The 34-pin floppy interface (SA-400 drives and such) is a
reduced-format version of the 50-pin 8" drive bus that preceded it...
in fact with one or two possible signal exceptions (TG43), you can
make a passive cable that allows you to put an 8" drive on a
controller that was intended for 5.25" drives.  FM-vs-MFM and the
analog electronics might or might not permit you to correctly
interpret what's on the disk, but the motor-on and step signals and
the like _are_ compatible.  Back in the day of 8" and 5.25" drives,
there were 4 drive select options per drive (DS0-DS3) and your
controller might be able to talk to 2 drives or up to 4 drives.

What changed with PCs was the commercial expectation that people would
only ever need up to 2 floppy drives per machine.  The "magic twist"
was a way of simplifying maintenance - flip the drive select part of
the cable around and you won't ever have to restrap a floppy drive -
just set it to DS1 (vs DS0) at the factory, and on a twist cable, it's
positional - the drive before the twist is B: and the drive after the
twist is A.  The twist does, though, IIRC, prohibit a 4-drive cable.

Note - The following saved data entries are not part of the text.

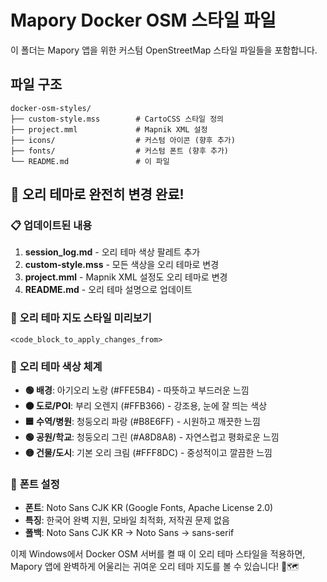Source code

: # Mapory Docker OSM 스타일 파일

이 폴더는 Mapory 앱을 위한 커스텀 OpenStreetMap 스타일 파일들을 포함합니다.

## 파일 구조

```
docker-osm-styles/
├── custom-style.mss        # CartoCSS 스타일 정의
├── project.mml             # Mapnik XML 설정
├── icons/                  # 커스텀 아이콘 (향후 추가)
├── fonts/                  # 커스텀 폰트 (향후 추가)
└── README.md               # 이 파일
```

## 🦆 오리 테마로 완전히 변경 완료!

### 📋 **업데이트된 내용**

1. **session_log.md** - 오리 테마 색상 팔레트 추가
2. **custom-style.mss** - 모든 색상을 오리 테마로 변경
3. **project.mml** - Mapnik XML 설정도 오리 테마로 변경  
4. **README.md** - 오리 테마 설명으로 업데이트

### 🦆 **오리 테마 지도 스타일 미리보기**

```
<code_block_to_apply_changes_from>
```

### 🦆 **오리 테마 색상 체계**
- **🟢 배경**: 아기오리 노랑 (#FFE5B4) - 따뜻하고 부드러운 느낌
- **🟠 도로/POI**: 부리 오렌지 (#FFB366) - 강조용, 눈에 잘 띄는 색상
- **🟦 수역/병원**: 청둥오리 파랑 (#B8E6FF) - 시원하고 깨끗한 느낌
- **🟢 공원/학교**: 청둥오리 그린 (#A8D8A8) - 자연스럽고 평화로운 느낌
- **🟡 건물/도시**: 기본 오리 크림 (#FFF8DC) - 중성적이고 깔끔한 느낌

### 📝 **폰트 설정**
- **폰트**: Noto Sans CJK KR (Google Fonts, Apache License 2.0)
- **특징**: 한국어 완벽 지원, 모바일 최적화, 저작권 문제 없음
- **폴백**: Noto Sans CJK KR → Noto Sans → sans-serif

이제 Windows에서 Docker OSM 서버를 켤 때 이 오리 테마 스타일을 적용하면, Mapory 앱에 완벽하게 어울리는 귀여운 오리 테마 지도를 볼 수 있습니다! 🦆🗺️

If the controller _would_ talk to 4 drives (some would, but not many),
you could always make a straight cable with 5 connectors (controller
and 4 drives) and set the drive jumpers.  That ended with 3.5" drives,
as most could only be selected to DS0 or DS1, then later, as
manufacturing costs plummeted, they couldn't be selected at all
without a soldering iron - they were DS1 and that's it.

Once people didn't "need" 4 drives, manufacturers started cutting
corners and now you can't _have_ 4 drives on a single controller.  I'd
say you have to look up the specific drive to see what its options
are.  Newer drives won't be as flexible.